▸ **Task requirements**
Please retype the line that contains "<b>Mauvaise transaction</b> : Le" and all lines that follow it to the end of the entries below, exactly as they stand, with nothing added.

▸ **Records to use**

+-------+

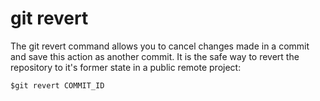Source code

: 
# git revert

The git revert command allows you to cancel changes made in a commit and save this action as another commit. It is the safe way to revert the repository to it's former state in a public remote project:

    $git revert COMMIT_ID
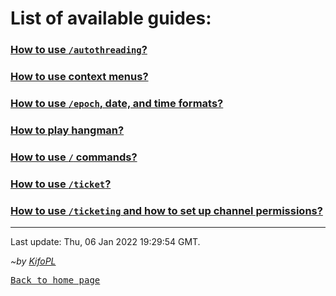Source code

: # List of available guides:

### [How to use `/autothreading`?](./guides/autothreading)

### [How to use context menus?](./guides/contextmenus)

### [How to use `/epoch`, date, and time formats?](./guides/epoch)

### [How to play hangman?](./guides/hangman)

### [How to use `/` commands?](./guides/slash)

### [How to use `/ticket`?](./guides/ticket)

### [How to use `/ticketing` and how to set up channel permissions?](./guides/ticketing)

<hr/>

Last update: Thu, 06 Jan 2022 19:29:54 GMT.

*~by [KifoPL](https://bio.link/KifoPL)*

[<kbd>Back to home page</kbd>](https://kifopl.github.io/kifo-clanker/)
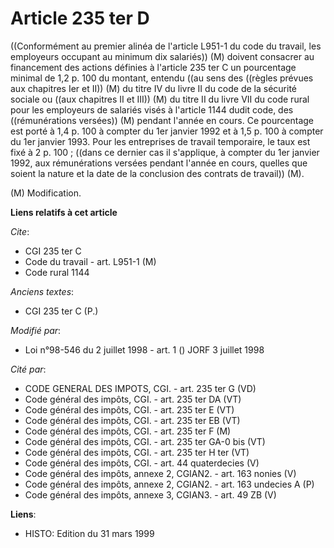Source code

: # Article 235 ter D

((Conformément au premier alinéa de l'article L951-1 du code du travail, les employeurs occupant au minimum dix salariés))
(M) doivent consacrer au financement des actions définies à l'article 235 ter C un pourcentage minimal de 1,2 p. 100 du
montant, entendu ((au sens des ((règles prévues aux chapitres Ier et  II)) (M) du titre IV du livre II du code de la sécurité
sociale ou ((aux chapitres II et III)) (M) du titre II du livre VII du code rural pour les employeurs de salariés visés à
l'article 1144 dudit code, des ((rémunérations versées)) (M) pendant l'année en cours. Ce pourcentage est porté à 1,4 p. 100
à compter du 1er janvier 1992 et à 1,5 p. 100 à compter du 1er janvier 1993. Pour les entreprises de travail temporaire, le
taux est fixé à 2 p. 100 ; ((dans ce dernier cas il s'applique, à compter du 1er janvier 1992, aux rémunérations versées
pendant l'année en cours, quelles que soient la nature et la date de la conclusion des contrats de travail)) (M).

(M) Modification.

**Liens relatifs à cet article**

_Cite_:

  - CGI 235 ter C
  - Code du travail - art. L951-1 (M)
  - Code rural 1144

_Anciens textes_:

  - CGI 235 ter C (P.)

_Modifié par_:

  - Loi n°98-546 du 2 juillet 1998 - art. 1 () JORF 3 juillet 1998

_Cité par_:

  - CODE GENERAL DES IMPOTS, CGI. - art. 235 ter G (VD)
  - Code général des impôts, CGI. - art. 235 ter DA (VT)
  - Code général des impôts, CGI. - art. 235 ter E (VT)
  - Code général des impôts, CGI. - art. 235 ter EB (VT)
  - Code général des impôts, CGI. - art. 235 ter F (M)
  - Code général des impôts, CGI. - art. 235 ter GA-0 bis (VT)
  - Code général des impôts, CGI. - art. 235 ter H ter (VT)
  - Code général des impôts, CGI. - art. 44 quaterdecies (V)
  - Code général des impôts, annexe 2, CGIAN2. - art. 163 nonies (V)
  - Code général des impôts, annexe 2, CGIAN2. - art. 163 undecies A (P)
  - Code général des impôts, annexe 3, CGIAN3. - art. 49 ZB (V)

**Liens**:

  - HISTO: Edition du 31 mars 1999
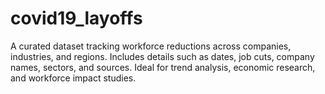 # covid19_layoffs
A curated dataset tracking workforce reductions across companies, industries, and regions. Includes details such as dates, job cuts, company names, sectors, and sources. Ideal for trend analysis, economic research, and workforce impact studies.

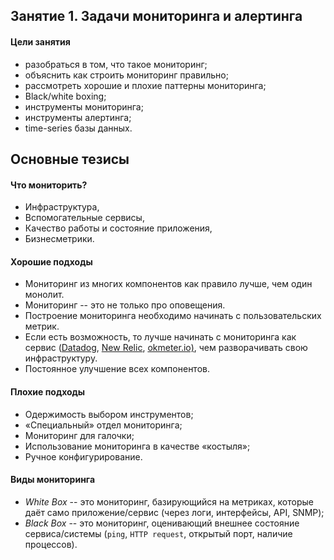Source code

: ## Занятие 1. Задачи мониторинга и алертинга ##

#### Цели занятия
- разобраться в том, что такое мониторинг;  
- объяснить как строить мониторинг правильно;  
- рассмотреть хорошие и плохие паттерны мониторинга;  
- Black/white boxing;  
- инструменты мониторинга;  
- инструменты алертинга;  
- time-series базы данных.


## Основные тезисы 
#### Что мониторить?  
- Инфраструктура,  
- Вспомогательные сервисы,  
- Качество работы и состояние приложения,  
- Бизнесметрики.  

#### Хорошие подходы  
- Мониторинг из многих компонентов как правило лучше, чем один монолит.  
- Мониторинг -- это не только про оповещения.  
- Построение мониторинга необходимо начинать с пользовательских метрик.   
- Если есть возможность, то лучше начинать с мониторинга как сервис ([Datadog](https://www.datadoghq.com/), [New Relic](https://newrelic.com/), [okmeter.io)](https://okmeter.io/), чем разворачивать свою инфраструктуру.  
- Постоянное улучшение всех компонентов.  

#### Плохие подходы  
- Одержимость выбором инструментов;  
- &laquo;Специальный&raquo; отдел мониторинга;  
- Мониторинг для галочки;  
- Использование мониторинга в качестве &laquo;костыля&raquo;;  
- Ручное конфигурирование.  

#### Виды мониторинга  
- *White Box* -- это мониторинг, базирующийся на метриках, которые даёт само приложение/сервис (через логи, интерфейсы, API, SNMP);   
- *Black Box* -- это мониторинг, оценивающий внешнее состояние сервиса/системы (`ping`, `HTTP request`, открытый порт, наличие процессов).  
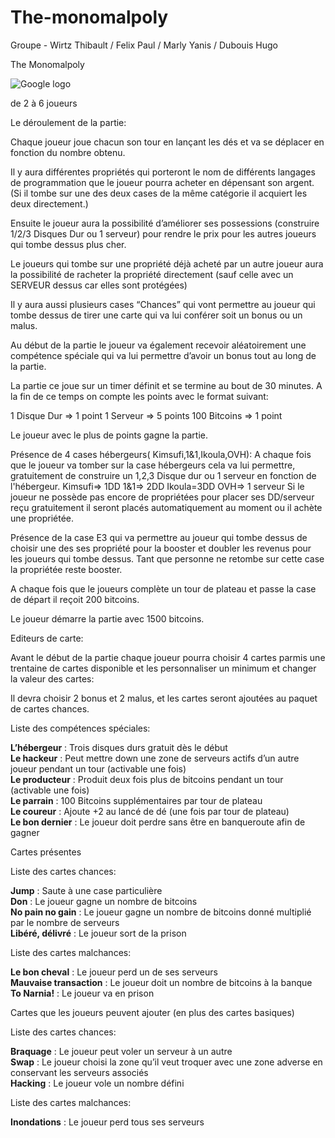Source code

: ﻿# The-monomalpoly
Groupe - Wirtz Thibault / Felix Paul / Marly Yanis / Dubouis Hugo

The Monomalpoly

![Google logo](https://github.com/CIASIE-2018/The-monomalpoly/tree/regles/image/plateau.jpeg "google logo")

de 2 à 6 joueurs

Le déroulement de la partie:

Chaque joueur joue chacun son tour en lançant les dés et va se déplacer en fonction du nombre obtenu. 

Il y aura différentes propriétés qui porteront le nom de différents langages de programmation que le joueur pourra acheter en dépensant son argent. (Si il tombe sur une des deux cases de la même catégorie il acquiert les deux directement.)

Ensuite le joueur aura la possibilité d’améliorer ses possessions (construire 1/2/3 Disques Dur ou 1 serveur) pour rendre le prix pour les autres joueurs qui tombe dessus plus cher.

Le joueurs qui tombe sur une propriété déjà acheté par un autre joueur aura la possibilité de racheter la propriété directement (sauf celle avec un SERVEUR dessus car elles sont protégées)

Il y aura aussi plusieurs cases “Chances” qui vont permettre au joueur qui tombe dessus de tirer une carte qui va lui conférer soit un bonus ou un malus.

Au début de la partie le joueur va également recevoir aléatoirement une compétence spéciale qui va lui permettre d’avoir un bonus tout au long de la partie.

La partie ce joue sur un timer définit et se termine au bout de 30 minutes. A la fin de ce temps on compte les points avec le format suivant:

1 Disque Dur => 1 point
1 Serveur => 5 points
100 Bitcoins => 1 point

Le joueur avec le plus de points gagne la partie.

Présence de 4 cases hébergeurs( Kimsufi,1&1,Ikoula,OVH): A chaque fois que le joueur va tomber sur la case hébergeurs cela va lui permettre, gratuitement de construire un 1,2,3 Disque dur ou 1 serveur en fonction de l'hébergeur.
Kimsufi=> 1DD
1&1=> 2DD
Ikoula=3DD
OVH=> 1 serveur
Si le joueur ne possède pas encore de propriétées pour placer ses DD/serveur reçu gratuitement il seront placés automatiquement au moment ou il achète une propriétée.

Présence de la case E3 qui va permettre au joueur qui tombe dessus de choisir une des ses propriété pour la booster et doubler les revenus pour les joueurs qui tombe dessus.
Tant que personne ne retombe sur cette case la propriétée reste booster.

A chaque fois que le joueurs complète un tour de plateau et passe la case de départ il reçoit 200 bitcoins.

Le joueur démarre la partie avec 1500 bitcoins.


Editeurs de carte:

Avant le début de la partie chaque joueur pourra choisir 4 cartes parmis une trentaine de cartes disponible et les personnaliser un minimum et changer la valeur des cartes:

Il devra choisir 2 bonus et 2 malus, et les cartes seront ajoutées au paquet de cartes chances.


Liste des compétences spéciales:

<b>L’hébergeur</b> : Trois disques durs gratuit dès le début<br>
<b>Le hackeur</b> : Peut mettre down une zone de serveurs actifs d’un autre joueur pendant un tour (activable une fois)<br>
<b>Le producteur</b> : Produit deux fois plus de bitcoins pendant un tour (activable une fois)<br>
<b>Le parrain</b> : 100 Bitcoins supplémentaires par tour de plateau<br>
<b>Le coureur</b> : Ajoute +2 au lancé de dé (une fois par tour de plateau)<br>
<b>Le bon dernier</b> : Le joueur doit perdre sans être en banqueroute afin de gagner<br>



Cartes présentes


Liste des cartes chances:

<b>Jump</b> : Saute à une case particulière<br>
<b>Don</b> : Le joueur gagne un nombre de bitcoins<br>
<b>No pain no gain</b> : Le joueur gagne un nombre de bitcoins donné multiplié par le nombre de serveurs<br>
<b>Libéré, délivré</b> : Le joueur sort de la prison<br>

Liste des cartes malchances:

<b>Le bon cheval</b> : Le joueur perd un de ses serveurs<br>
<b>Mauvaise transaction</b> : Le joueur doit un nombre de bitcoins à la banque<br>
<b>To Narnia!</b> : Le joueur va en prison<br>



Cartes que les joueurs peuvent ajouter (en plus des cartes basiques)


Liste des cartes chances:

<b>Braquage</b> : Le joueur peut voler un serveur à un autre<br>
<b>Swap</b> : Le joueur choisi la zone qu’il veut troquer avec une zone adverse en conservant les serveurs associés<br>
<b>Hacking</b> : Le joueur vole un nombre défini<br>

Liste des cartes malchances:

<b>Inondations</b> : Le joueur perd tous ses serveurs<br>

+-------+

▸ **Response for this exercise**
<b>Mauvaise transaction</b> : Le joueur doit un nombre de bitcoins à la banque<br>
<b>To Narnia!</b> : Le joueur va en prison<br>



Cartes que les joueurs peuvent ajouter (en plus des cartes basiques)


Liste des cartes chances:

<b>Braquage</b> : Le joueur peut voler un serveur à un autre<br>
<b>Swap</b> : Le joueur choisi la zone qu’il veut troquer avec une zone adverse en conservant les serveurs associés<br>
<b>Hacking</b> : Le joueur vole un nombre défini<br>

Liste des cartes malchances:

<b>Inondations</b> : Le joueur perd tous ses serveurs<br>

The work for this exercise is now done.